Raised in Minnesota, the 41-year-old artist grew up Catholic — which, she says with a laugh, “I always thought meant that you became an atheist. But apparently that’s not always the case.”

While she does now consider herself an atheist, it seems only to have fueled her fascination with religious history, a subject she researched extensively for this project. “Religion is an incredibly rich place for humans,” she says. “People are throwing the most important things on religion: their hopes and their wish thinking, their fears and love and creation — it’s all being thrown into this one word. That’s good stuff.”

In conversation, Cosgrove is strikingly literate and highly opinionated, with a deadpan demeanor and a sarcastic edge. In the work, these qualities are refracted through the prism of the fiction, tempered with silliness, irony, moral ambiguity and an often trippy visual style.

Advertisement

“I’m actually very polemical,” she admits. “I think that there are parts of religion that are stuck in medieval times, if not worse. The Bronze Age. But me just saying that is really annoying.” She laughs. “So, you know, I do something like this.”

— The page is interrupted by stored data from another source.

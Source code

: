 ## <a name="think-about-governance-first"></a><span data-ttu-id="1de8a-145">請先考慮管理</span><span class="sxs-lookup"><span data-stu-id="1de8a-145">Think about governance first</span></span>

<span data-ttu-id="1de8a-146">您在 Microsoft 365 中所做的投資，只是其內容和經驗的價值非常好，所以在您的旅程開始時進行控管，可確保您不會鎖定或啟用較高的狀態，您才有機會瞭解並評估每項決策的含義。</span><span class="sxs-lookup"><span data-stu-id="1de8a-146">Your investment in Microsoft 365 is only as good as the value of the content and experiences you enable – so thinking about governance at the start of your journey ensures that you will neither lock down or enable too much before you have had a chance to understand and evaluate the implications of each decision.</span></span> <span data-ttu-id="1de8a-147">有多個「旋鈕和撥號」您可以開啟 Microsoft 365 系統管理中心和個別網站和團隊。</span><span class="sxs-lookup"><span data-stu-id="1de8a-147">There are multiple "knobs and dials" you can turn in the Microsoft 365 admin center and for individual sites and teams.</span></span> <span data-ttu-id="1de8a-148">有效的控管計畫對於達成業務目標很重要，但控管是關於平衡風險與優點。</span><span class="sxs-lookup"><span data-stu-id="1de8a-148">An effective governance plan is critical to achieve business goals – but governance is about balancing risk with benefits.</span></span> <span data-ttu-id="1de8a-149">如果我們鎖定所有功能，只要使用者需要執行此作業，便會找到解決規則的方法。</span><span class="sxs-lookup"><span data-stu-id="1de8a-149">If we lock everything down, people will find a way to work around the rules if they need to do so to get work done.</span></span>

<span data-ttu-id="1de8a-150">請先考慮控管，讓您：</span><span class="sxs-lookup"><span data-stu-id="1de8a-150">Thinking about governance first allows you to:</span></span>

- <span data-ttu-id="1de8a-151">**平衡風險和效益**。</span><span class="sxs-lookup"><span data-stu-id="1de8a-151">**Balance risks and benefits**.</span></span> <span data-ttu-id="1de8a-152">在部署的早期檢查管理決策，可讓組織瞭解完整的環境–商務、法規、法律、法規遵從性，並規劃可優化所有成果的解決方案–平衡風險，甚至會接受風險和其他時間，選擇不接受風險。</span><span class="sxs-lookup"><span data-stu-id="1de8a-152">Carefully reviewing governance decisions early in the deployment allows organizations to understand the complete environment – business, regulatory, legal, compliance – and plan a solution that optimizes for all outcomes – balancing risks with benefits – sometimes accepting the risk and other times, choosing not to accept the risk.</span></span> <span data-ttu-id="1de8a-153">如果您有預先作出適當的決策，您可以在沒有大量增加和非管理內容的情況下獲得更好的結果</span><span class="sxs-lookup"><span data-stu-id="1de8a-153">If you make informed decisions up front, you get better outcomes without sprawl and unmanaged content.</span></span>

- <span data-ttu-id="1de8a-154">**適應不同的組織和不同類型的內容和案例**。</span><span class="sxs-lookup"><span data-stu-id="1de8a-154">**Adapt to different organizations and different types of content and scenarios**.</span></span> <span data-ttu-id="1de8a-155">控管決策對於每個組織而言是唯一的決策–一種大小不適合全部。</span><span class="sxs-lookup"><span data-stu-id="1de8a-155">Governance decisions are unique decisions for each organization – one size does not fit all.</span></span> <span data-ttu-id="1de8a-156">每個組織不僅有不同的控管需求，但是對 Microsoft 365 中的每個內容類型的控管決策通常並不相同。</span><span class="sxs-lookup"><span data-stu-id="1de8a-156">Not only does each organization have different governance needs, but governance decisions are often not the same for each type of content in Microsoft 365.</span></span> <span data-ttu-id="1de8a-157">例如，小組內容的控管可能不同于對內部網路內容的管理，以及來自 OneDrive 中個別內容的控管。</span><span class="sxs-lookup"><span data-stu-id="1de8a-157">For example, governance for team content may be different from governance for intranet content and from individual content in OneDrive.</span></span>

Five years in the making, “What Manner of Person Art Thou?” was an arduous endeavor. (“I could crochet this project faster,” she says.) Her current project, titled “The Living Book,” is shaping up to be even bigger.

The premise concerns a spaceship embarked on a multi-generational journey whose inhabitants are obliged to rewrite the history of the world when someone happens to spill coffee on the ship’s cultural files. She has three “chapters” completed: “Happy Am I,” a singalong animated video that “compresses all of human history and evolution” into a tidy three minutes (it appeared, along with an assortment of prints, in LA Louver’s 2009 “Rogue Wave” show); a live-action video in which a scholar defends the existence of ghosts (read: God) and outlines their role in the shaping of American history; and a mock-documentary that ponderously contemplates history’s philosophical implications.

“Are we talking about history or history, as in the subject history?” muses the host, played by the actor Peter Altschuler. “There’s history versus historicism, history as compared to the histiography of history. Don’t forget history’s historicity, the histrionics of history, the historical versus the hysterical, and the purging of all history via historectomy — not to be confused with hysterectomy, with a Y, which apparently involves nonmetaphorical wombs.”

She plays the rough cut on the computer where she does her editing, in a book-lined office in one of the bedrooms of the house. She’s drawn to video and animation, she says, for their utility more than the pleasure of the process itself. She takes more enjoyment in writing. In her playful yet substantive use of these media, she brings a bright perspective to what can be a dour — or, on the commercial side, fairly shallow — field.

“A lot of video art is nebulous and tedious,” she says, “and you do sort of wonder: Are we trying to be boring? I mean, is that the intention? Why is it that to be serious you can’t have a sense of humor? It seems to me there’s this idea that the truth sometimes is ugly, but more often it’s actually kind of funny.”